Looking at a basic sine wave, its frequency is determined by the number of complete cycles it does per second. This is measured in Hertz (Hz). The note A4 is generally agreed to have a frequency of 440Hz.
Overtones and polyphony
Musical signals are not, generally speaking, pure sine waves. They exhibit overtones, which are secondary frequencies at lower amplitudes. The ‘main’ frequency of a note is called the ‘fundamental’ frequency. Now, the difficulty is to distinguish between two different notes playing at the same time, and one note with overtones. As shown in the diagram, two notes playing at the same time (1) are added together to produce a waveform which bears little resemblence to either of its components (2). This is one of the major challenges of transcribing music automatically.
Sliding Window Analysis
Sliding window analysis is a technique used to increase temporal precision whilst maintaining accuracy in lower frequencies; remember, when using the DFT or FFT, there’s a trade-off between temporal precision (window size) and frequency accuracy (especially in the lower frequencies). It should be noted that the thesis provides the reasons for this. Anyway, sliding window analysis basically analyses the signal lots of times, using overlapping windows. In the prototype, a simple half-length sliding window analysis was used; this doubles the number of computations required, but increases accuracy significantly. It also possible to slide by a smaller amount, but for a mobile device, the computational requirements of that would just be too high.

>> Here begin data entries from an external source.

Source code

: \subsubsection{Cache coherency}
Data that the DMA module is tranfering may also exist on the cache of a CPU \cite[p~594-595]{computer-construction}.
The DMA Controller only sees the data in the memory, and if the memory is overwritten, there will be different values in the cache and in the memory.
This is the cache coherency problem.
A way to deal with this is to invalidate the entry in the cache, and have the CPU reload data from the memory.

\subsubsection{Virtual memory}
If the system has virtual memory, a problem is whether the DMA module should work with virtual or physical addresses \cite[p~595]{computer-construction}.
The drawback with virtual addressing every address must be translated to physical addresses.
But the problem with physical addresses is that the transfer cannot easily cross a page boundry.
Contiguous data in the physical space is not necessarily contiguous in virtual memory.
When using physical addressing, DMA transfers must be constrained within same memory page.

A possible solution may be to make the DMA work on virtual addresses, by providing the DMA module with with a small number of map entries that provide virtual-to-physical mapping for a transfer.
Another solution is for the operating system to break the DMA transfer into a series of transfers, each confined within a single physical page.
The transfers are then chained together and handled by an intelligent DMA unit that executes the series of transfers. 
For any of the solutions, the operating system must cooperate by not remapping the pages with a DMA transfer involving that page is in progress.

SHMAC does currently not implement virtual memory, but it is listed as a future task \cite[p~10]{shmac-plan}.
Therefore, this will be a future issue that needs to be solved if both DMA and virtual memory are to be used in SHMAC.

An alternative method of increasing accuracy and precision is what I term “pyramid” analysis. Basically, you analyse the signal using windows of different sizes, and combine the results: large windows (1) for detecting low frequencies (with poor temporal precision), and short windows (3) for detecting high frequencies (with good temporal precision). You can also do this in a sliding window style for each window size.
Well, seeing as you’ve read this far, you deserve to be congratulated. Especially if you read the thesis, too. 😀 I hope that if you use the system, you find it useful; I may well develop it further in the not-too-distant future. I hope that some of what I said has made sense to you, and perhaps helped you to understand automated music transcription a little bit better.
All the best.